Seed World

Why Gen Ha Park has to Work 10 Times Harder in the Field

In both professional and personal relationships, the exchange of feedback plays a vital role in personal growth and improvement. While filtering criticism is often necessary in professional settings to maintain a polite atmosphere, the dynamics between family members can offer a unique advantage: the opportunity for unfiltered feedback.

Now consider this in the context of a person with a disability and the need for physical exertion in a field like plant breeding.

Gen Ha Park’s father hesitates to push him too hard physically due to his cerebral palsy. For Park, a George Washington Carver Scholar who’s attending this week’s National Association of Plant Breeders (NAPB) conference in Greenville, SC, manual work is necessary for effective plant breeding.

“Controlling my muscle movement is not natural as for others, which impairs my ability to walk. But it doesn’t stop for me from pursuing a degree in plant breeding. I’m still able to walk throughout the field, and, you know, screen all my plants, but I have to work, like, 10 times harder than others,” he says.

“But you know, last year was my first actual field season in charge of my own project. I feel like that went well. So I can do it. But it just takes a lot more effort on my behalf.”

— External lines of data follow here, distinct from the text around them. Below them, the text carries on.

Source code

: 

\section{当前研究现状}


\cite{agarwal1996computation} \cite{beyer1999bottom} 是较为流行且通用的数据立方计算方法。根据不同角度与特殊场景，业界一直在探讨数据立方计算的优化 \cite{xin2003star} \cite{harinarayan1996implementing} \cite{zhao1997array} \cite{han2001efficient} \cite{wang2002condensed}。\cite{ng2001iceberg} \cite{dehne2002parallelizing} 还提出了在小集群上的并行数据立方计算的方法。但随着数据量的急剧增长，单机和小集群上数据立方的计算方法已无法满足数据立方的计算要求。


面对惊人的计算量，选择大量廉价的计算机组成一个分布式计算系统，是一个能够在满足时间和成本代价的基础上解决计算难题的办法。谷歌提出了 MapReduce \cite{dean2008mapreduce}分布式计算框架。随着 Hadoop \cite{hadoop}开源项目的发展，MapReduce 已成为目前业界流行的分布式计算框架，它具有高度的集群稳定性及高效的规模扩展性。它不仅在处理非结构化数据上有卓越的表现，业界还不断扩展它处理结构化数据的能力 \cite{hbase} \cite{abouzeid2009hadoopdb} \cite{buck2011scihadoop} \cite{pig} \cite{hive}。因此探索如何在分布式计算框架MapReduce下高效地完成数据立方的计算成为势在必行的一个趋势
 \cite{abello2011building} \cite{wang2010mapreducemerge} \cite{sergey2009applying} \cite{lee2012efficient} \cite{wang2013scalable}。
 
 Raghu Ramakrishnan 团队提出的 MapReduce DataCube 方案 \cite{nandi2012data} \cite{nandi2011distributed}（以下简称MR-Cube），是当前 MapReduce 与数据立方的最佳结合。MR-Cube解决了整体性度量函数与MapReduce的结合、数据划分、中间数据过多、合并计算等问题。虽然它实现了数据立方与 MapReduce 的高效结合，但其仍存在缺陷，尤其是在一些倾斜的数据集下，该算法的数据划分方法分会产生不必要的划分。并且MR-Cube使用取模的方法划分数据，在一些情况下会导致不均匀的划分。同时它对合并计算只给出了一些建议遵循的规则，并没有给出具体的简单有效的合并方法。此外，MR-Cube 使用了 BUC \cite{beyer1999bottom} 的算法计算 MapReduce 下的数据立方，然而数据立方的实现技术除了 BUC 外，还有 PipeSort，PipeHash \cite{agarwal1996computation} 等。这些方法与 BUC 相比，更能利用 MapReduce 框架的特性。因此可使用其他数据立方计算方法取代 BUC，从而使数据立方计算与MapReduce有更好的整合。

His disability has taught him to rely on his colleagues for help, which he says strengthens the cohesion of his team.

“Instead of working on my own, I like to have my colleagues work with me. So that reduces the likelihood of being discouraged and saying, ‘Hey, why am I doing this when I could be sitting in the office?’ Looking at your plants in the field is a must, and I feel like there’s no way around it,” he says.

“And so to be a professional plant breeder, I need to deal with it head on. That motivation sort of pushed me and drove me to where I am today. With the help of others, with the encouragement of others, and self-discipline, I think that’s what helped me get here.”

“Here” is working on his grad studies at the University of California — Davis, where he studies under the supervision of Allen Van Deynze. After completing his degree, he plans to return to Indonesia to help his dad run his seed company, Oriental Seed. Watch our video interview above for the full story.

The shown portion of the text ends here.